Ocorre que, em peça eleitoral veiculada no domingo (16), Ruy Muniz explora indevidamente o entendimento do ministro. “Ministro Marco Aurélio de Mello, 49° presidente do Supremo Tribunal Federal, a mais alta Corte de Justiça do Brasil. O ministro que decretou a inocência de Ruy”, afirma a narração do vídeo. A propaganda segue destacando trechos específicos da decisão do ministro e conclui que a prisão preventiva expedida pela Justiça contra o candidato — em setembro último — “foi abuso e Ruy é inocente”.

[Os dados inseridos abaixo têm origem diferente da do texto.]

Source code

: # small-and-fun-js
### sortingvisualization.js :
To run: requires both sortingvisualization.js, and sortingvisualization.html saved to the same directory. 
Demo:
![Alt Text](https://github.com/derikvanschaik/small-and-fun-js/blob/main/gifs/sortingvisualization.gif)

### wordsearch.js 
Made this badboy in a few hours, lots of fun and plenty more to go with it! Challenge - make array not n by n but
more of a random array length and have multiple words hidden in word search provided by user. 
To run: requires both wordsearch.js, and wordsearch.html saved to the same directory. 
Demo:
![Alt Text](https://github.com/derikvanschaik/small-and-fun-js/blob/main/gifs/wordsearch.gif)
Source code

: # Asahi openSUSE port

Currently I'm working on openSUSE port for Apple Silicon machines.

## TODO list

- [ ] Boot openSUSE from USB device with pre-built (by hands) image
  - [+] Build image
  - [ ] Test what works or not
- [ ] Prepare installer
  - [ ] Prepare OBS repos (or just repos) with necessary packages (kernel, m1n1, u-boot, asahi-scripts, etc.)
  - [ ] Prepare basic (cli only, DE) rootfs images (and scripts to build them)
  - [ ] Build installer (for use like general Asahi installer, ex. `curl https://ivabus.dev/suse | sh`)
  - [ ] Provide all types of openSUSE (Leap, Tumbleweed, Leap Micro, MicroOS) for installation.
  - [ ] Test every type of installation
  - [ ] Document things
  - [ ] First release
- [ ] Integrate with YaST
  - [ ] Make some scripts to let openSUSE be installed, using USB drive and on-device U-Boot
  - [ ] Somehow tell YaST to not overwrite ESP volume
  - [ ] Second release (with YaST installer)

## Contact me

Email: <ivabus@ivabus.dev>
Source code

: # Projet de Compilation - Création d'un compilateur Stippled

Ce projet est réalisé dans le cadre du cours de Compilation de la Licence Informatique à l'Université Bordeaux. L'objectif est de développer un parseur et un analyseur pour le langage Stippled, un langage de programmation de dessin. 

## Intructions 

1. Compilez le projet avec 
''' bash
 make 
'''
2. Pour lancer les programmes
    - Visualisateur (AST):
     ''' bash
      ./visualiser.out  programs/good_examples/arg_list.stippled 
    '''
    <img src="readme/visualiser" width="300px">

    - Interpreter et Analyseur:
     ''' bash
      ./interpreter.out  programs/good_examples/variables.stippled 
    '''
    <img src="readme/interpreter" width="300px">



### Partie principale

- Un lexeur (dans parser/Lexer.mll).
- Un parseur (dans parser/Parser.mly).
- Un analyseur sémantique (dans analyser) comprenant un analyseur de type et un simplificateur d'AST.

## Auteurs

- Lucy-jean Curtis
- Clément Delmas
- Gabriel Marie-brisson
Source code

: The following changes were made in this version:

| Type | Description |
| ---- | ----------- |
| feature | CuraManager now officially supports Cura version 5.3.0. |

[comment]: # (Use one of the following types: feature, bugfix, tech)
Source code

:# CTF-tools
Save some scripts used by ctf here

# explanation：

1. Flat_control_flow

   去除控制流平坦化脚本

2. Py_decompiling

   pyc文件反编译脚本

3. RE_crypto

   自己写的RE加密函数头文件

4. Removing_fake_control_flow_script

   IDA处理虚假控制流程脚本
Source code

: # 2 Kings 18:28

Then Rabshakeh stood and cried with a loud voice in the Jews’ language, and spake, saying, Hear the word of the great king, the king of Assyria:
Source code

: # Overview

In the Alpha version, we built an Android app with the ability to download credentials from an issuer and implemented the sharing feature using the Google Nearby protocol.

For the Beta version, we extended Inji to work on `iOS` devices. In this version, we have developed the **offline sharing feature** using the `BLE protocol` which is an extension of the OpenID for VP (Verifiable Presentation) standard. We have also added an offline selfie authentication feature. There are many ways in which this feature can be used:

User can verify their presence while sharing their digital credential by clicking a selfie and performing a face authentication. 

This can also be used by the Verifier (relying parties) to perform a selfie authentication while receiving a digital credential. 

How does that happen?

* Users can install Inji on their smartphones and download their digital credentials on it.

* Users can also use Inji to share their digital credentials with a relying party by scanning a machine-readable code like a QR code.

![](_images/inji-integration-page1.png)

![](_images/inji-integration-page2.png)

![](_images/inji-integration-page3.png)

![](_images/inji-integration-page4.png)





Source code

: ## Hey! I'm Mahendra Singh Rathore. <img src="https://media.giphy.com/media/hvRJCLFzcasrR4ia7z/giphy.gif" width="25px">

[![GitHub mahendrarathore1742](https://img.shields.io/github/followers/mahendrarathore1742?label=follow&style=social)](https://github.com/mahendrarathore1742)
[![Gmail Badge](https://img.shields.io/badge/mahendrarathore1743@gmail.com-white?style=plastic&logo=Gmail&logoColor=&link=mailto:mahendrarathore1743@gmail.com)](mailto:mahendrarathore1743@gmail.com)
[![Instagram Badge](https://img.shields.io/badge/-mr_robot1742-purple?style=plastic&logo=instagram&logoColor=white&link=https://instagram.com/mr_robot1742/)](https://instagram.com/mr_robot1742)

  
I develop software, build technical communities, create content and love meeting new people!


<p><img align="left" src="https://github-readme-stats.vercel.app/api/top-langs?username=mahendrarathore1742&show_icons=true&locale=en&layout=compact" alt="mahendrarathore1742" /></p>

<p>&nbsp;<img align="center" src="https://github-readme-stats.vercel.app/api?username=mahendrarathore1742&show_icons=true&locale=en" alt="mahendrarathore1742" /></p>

Enquanto aguarda a decisão de recurso impetrado pela defesa no TRE-MG (Tribunal Regional Eleitoral), Muniz fica autorizado a concorrer ao segundo turno das eleições municipais em Montes Claros. Ele disputa o pleito contra Humberto Souto (PPS).
Contrariado
Em ofício encaminhado ao procurador-geral da República, Rodrigo Janot, o ministro Marco Aurélio identifica indício de falsidade ideológica na propaganda política do Ruy Muniz e expressa descontentamento com a exploração indevida da decisão cautelar. “Em propaganda eleitoral, deu-se a entender que se teria assentado a inocência de possível envolvido em prática criminosa”, avalia. A reportagem teve acesso à correspondência encaminhada à Procuradoria-Geral da República (PGR) na última terça-feira (18). O gabinete do ministro Marco Aurélio atestou a autenticidade do documento.
Falsidade ideológica
Questionada sobre, em eventual denúncia, quais seriam os crimes imputados ao candidato Ruy Muniz em razão da distorção da decisão judicial do ministro Marco Aurélio, a assessoria da Procuradora-Geral da República se limitou a afirmar que “não se manifestaria sobre casos em andamento”.
Contudo, conforme defendeu Marco Aurélio no documento e rege o artigo 299 do Código Penal Brasileiro — que tipifica a conduta de “inserir declaração falsa ou diversa, em documento público ou privado, com o fim de alterar a verdade sobre fato juridicamente relevante — Ruy Muniz poderia ser enquadrado no crime de falsidade ideológica. A pena prevista para alteração de informações em documento privado, a exemplo da peça publicitária eleitoral veiculada pela candidatura, seria pena reclusão de um a três anos, e multa.
A assessoria do STF confirmou que o ofício encaminhado à PGR tem o objetivo de acionar o procurador-geral da República, Rodrigo Janot, para que seja tomada providências sobre o uso indevido da imagem do ministro, bem como a distorção da decisão judicial.